Many of the notification structure types contain an Object member that points to a key object. In some cases, the Object member can contain a value that is non-NULL, but is not a pointer to a valid key object.
If the second parameter in a call to the RegistryCallback routine of a registry filtering driver is a REG_NOTIFY_CLASS enumeration value of RegNtPostCreateKeyEx or RegNtPostOpenKeyEx, the third parameter is a pointer to a REG_POST_OPERATION_INFORMATION structure. The Object member of this structure is valid only if the Status member of the structure is set to STATUS_SUCCESS. Any other Status value, including a nonzero status code for which the NT_SUCCESS macro evaluates to TRUE, indicates that the value of the Object member is undefined.

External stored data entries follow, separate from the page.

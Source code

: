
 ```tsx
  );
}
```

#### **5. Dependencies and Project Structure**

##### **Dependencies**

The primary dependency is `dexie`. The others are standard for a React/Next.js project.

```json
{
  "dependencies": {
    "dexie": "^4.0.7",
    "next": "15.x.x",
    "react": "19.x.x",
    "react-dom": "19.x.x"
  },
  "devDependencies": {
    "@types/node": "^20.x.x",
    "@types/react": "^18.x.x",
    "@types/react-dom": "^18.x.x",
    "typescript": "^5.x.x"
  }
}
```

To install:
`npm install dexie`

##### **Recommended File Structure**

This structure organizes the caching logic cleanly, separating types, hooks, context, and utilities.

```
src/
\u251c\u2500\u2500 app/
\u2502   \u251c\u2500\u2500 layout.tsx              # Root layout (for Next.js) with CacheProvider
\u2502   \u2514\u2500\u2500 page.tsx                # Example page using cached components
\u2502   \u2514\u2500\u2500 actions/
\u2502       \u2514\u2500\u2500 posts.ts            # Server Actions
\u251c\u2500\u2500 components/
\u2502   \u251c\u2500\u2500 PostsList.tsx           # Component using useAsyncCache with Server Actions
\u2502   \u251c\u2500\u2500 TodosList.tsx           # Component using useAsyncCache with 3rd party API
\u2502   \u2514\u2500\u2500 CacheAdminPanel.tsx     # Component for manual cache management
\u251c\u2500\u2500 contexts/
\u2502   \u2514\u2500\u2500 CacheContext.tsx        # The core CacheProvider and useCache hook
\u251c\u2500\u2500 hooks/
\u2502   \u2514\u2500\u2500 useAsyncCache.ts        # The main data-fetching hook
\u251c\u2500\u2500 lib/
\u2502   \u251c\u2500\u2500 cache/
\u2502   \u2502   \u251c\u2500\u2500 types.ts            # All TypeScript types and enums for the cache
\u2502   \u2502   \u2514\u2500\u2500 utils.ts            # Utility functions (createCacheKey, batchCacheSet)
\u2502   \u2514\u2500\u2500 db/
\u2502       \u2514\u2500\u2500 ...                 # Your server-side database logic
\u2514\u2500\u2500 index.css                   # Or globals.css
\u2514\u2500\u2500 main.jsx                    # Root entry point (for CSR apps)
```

If the second parameter in a registry callback is one of the following REG_NOTIFY_CLASS enumeration values, the Object member of the registry callback notification structure points to a key object that is being destroyed and whose reference count is zero:
RegNtPreKeyHandleClose (REG_KEY_HANDLE_CLOSE_INFORMATION structure)
RegNtPostKeyHandleClose (REG_POST_OPERATION_INFORMATION structure)
RegNtCallbackObjectContextCleanup (REG_CALLBACK_CONTEXT_CLEANUP_INFORMATION structure)
Because the Object member points to a key object that is not in a valid state, the registry filtering driver must not pass the Object pointer value as a parameter to a Windows driver support routine (for example, ObReferenceObjectByPointer).
However, during a RegistryCallback call to handle a RegNtPreKeyHandleClose or RegNtPostKeyHandleClose notification, a registry filter driver can call a configuration manager routine (for example, CmGetBoundTransaction) that takes a registry object as a parameter.